TRY IT.
No line before the one holding "backend business logics" is wanted; restate word for word that line and all lines after it to the end of the entries, excluding pictures.

STUDY MATERIAL.
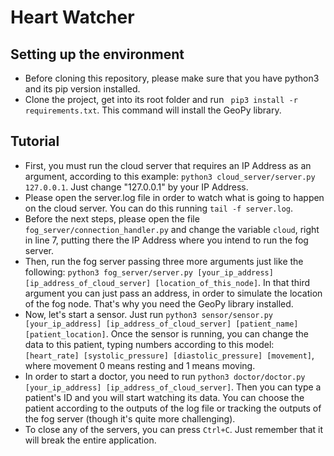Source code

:# Heart Watcher

## Setting up the environment

- Before cloning this repository, please make sure that you have python3 and its pip version installed.
- Clone the project, get into its root folder and run ` pip3 install -r requirements.txt`. This command will install the GeoPy library.

## Tutorial 

- First, you must run the cloud server that requires an IP Address as an argument, according to this example: 
`python3 cloud_server/server.py 127.0.0.1`. Just change "127.0.0.1" by your IP Address.
- Please open the server.log file in order to watch what is going to happen on the cloud server. You can do this running `tail -f server.log`.
- Before the next steps, please open the file `fog_server/connection_handler.py` and change the variable `cloud`, right in line 7, putting there the IP Address where you intend to run the fog server.
- Then, run the fog server passing three more arguments just like the following: 
`python3 fog_server/server.py [your_ip_address] [ip_address_of_cloud_server] [location_of_this_node]`. In that third argument you can just pass an address, in order to simulate the location of the fog node. That's why you need the GeoPy library installed.
- Now, let's start a sensor. Just run `python3 sensor/sensor.py [your_ip_address] [ip_address_of_cloud_server] [patient_name] [patient_location]`. Once the sensor is running, you can change the data to this patient, typing numbers according to this model: `[heart_rate] [systolic_pressure] [diastolic_pressure] [movement]`, where movement 0 means resting and 1 means moving.
- In order to start a doctor, you need to run `python3 doctor/doctor.py [your_ip_address] [ip_address_of_cloud_server]`. Then you can type a patient's ID and you will start watching its data. You can choose the patient according to the outputs of the log file or tracking the outputs of the fog server (though it's quite more challenging).
- To close any of the servers, you can press `Ctrl+C`. Just remember that it will break the entire application.
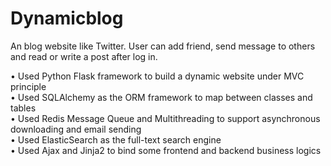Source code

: # Dynamicblog
 An blog website like Twitter. User can add friend, send message to others and read or write a post after log in.
 
 • Used Python Flask framework to build a dynamic website under MVC principle   
 • Used SQLAlchemy as the ORM framework to map between classes and tables   
 • Used Redis Message Queue and Multithreading to support asynchronous downloading and email sending   
 • Used ElasticSearch as the full-text search engine    
 • Used Ajax and Jinja2 to bind some frontend and backend business logics  
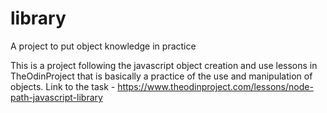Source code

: # library

A project to put object knowledge in practice

This is a project following the javascript object creation and use lessons in TheOdinProject that is basically a practice of the use and manipulation of objects.
Link to the task - https://www.theodinproject.com/lessons/node-path-javascript-library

SOLVED EXERCISE.
 • Used Ajax and Jinja2 to bind some frontend and backend business logics  
Source code

: # library

A project to put object knowledge in practice

This is a project following the javascript object creation and use lessons in TheOdinProject that is basically a practice of the use and manipulation of objects.
Link to the task - https://www.theodinproject.com/lessons/node-path-javascript-library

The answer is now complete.